When the string "Structure" is part of a line below, that line should be copied.

━━━━━━━━━━━━━━━━━━━━━━━━━━━━━━

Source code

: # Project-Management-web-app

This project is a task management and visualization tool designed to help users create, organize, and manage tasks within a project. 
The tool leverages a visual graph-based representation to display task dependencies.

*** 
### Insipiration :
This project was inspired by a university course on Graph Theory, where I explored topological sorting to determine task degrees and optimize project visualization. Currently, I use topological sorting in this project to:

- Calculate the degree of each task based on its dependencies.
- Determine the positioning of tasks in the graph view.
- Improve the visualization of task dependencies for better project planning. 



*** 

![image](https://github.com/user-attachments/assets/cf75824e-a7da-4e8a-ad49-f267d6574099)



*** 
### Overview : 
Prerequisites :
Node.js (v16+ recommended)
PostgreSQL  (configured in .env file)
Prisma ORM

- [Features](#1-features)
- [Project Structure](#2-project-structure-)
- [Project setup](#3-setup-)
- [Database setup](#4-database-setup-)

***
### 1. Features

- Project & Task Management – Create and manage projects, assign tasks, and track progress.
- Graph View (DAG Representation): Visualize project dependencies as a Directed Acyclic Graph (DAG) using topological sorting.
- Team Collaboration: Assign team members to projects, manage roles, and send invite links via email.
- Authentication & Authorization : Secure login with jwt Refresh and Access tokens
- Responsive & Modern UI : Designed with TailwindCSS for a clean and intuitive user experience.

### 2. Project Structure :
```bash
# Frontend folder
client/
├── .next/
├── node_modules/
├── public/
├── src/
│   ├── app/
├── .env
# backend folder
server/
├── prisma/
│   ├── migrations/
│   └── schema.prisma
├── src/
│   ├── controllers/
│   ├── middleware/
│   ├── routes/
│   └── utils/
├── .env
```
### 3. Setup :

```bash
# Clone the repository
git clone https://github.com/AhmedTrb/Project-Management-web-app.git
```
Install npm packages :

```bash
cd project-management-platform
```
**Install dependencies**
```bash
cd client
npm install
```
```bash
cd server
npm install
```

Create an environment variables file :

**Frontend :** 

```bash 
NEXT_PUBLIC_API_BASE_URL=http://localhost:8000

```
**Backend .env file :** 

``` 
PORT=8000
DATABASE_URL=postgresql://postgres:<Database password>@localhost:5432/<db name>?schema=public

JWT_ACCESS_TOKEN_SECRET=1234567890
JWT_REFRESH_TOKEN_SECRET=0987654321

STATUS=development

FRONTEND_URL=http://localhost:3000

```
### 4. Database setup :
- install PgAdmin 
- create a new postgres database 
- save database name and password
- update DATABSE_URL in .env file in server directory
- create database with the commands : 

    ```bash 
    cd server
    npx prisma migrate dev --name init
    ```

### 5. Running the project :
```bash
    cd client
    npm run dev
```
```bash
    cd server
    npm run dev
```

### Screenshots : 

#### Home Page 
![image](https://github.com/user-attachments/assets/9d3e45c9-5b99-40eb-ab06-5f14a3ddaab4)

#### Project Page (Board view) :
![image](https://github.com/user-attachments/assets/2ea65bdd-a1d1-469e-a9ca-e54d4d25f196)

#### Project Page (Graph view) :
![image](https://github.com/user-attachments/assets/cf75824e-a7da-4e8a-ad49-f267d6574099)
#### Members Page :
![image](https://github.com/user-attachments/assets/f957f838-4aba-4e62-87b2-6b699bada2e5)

━━━━━━━━━━━━━━━━━━━━━━━━━━━━━━

TASK OUTPUT -
- [Project Structure](#2-project-structure-)
### 2. Project Structure :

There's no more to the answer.